Exercise requirements: Retype, word for word, each line between the lines holding "opération déplace fortement" and "La première solution", inclusive, and leave the rest of the data alone.

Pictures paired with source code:

****************************************

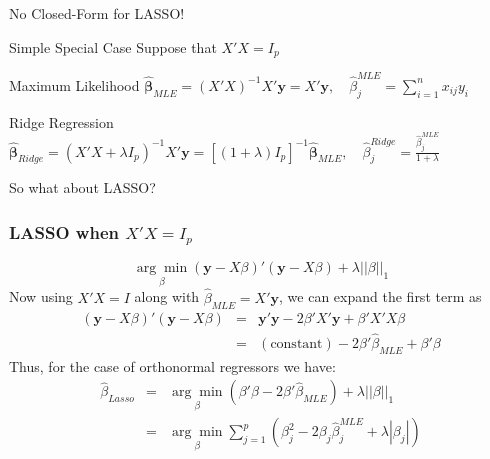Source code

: \begin{frame}
  {No Closed-Form for LASSO!}

  \small

  \begin{block}{Simple Special Case}
  Suppose that $X'X = I_p$
\end{block}
\begin{block}{Maximum Likelihood}
    $\widehat{\boldsymbol{\beta}}_{MLE} = (X'X)^{-1}X'\mathbf{y} = X'\mathbf{y}, \quad \widehat{\beta}_j^{MLE} = \sum_{i=1}^n x_{ij}y_i$ 
  \end{block}

  \begin{block}{Ridge Regression}
    $\widehat{\boldsymbol{\beta}}_{Ridge} = (X'X + \lambda I_p)^{-1}X'\mathbf{y} = \left[ (1 + \lambda) I_p \right]^{-1} \widehat{\boldsymbol{\beta}}_{MLE},\quad \widehat{\beta}^{Ridge}_j = \displaystyle \frac{\widehat{\beta}^{MLE}_j}{1 + \lambda}$
  \end{block}

  \begin{alertblock}{So what about LASSO?}
  \end{alertblock}
\end{frame}
\begin{frame}
  \frametitle{LASSO when $X'X= I_p$}
	$$\underset{\beta}{\arg \min} (\mathbf{y}  - X\beta)' (\mathbf{y} - X\beta) + \lambda \left| \left| \beta\right| \right|_1$$
Now using $X'X = I$ along with $\widehat{\beta}_{MLE} = X'\textbf{y}$, we can expand the first term as
	\begin{eqnarray*}
		 (\mathbf{y}  - X\beta)' (\mathbf{y} - X\beta) &=& \mathbf{y}'\mathbf{y} - 2\beta' X' \mathbf{y} + \beta' X'X \beta \\
		 	&=& (\mbox{constant}) - 2\beta' \widehat{\beta}_{MLE} + \beta'\beta
	\end{eqnarray*}
Thus, for the case of orthonormal regressors we have:
\begin{eqnarray*}
	\widehat{\beta}_{Lasso} &=& \underset{\beta}{\arg \min} (\beta'\beta - 2\beta' \widehat{\beta}_{MLE})  +  \lambda \left| \left| \beta\right| \right|_1\\
		&=& \underset{\beta}{\arg \min}  \sum_{j=1}^p \left(\beta_j^2 - 2 \beta_j \widehat{\beta}^{MLE}_j + \lambda\left|\beta_j \right|\right)
\end{eqnarray*}
  
\end{frame}
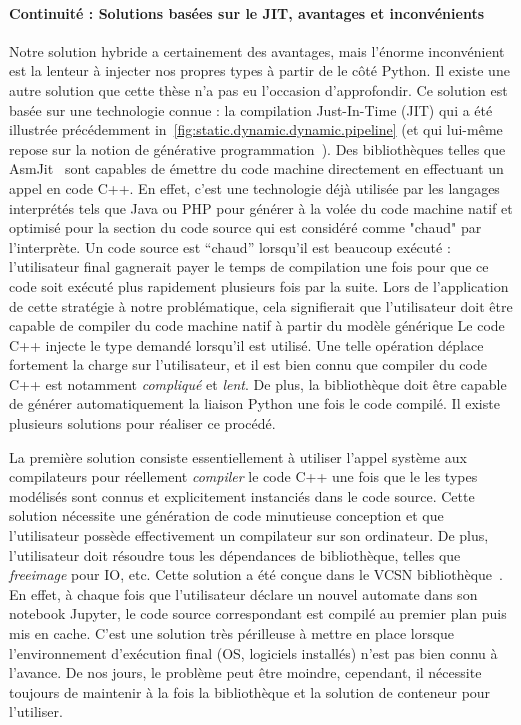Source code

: \paragraph{Continuité : Solutions basées sur le JIT, avantages et inconvénients}

Notre solution hybride a certainement des avantages, mais l'énorme inconvénient est la lenteur à injecter nos propres
types à partir de le côté Python. Il existe une autre solution que cette thèse n'a pas eu l'occasion d'approfondir. Ce
solution est basée sur une technologie connue : la compilation Just-In-Time (JIT) qui a été illustrée précédemment
in~\cref{fig:static.dynamic.dynamic.pipeline} (et qui lui-même repose sur la notion de générative
programmation~\parencite{czarnecki.2000.generative}). Des bibliothèques telles que
AsmJit~\parencite{kobalicek.2011.asmjit} sont capables de émettre du code machine directement en effectuant un appel en
code C++. En effet, c'est une technologie déjà utilisée par les langages interprétés tels que Java ou PHP pour générer à
la volée du code machine natif et optimisé pour la section du code source qui est considéré comme "chaud" par
l'interprète. Un code source est ``chaud'' lorsqu'il est beaucoup exécuté : l'utilisateur final gagnerait payer le temps
de compilation une fois pour que ce code soit exécuté plus rapidement plusieurs fois par la suite. Lors de l'application
de cette stratégie à notre problématique, cela signifierait que l'utilisateur doit être capable de compiler du code
machine natif à partir du modèle générique Le code C++ injecte le type demandé lorsqu'il est utilisé. Une telle
opération déplace fortement la charge sur l'utilisateur, et il est bien connu que compiler du code C++ est notamment
\emph{compliqué} et \emph{lent}. De plus, la bibliothèque doit être capable de générer automatiquement la liaison Python
une fois le code compilé. Il existe plusieurs solutions pour réaliser ce procédé.

La première solution consiste essentiellement à utiliser l'appel système aux compilateurs pour réellement
\emph{compiler} le code C++ une fois que le les types modélisés sont connus et explicitement instanciés dans le code
source. Cette solution nécessite une génération de code minutieuse conception et que l'utilisateur possède effectivement
un compilateur sur son ordinateur. De plus, l'utilisateur doit résoudre tous les dépendances de bibliothèque, telles que
\emph{freeimage} pour IO, etc. Cette solution a été conçue dans le VCSN bibliothèque~\parencite{demaille.2013.vcsn}. En
effet, à chaque fois que l'utilisateur déclare un nouvel automate dans son notebook Jupyter, le code source
correspondant est compilé au premier plan puis mis en cache. C'est une solution très périlleuse à mettre en place
lorsque l'environnement d'exécution final (OS, logiciels installés) n'est pas bien connu à l'avance. De nos jours, le
problème peut être moindre, cependant, il nécessite toujours de maintenir à la fois la bibliothèque et la solution de
conteneur pour l'utiliser.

****************************************

Exercise result:
opération déplace fortement la charge sur l'utilisateur, et il est bien connu que compiler du code C++ est notamment
\emph{compliqué} et \emph{lent}. De plus, la bibliothèque doit être capable de générer automatiquement la liaison Python
une fois le code compilé. Il existe plusieurs solutions pour réaliser ce procédé.

La première solution consiste essentiellement à utiliser l'appel système aux compilateurs pour réellement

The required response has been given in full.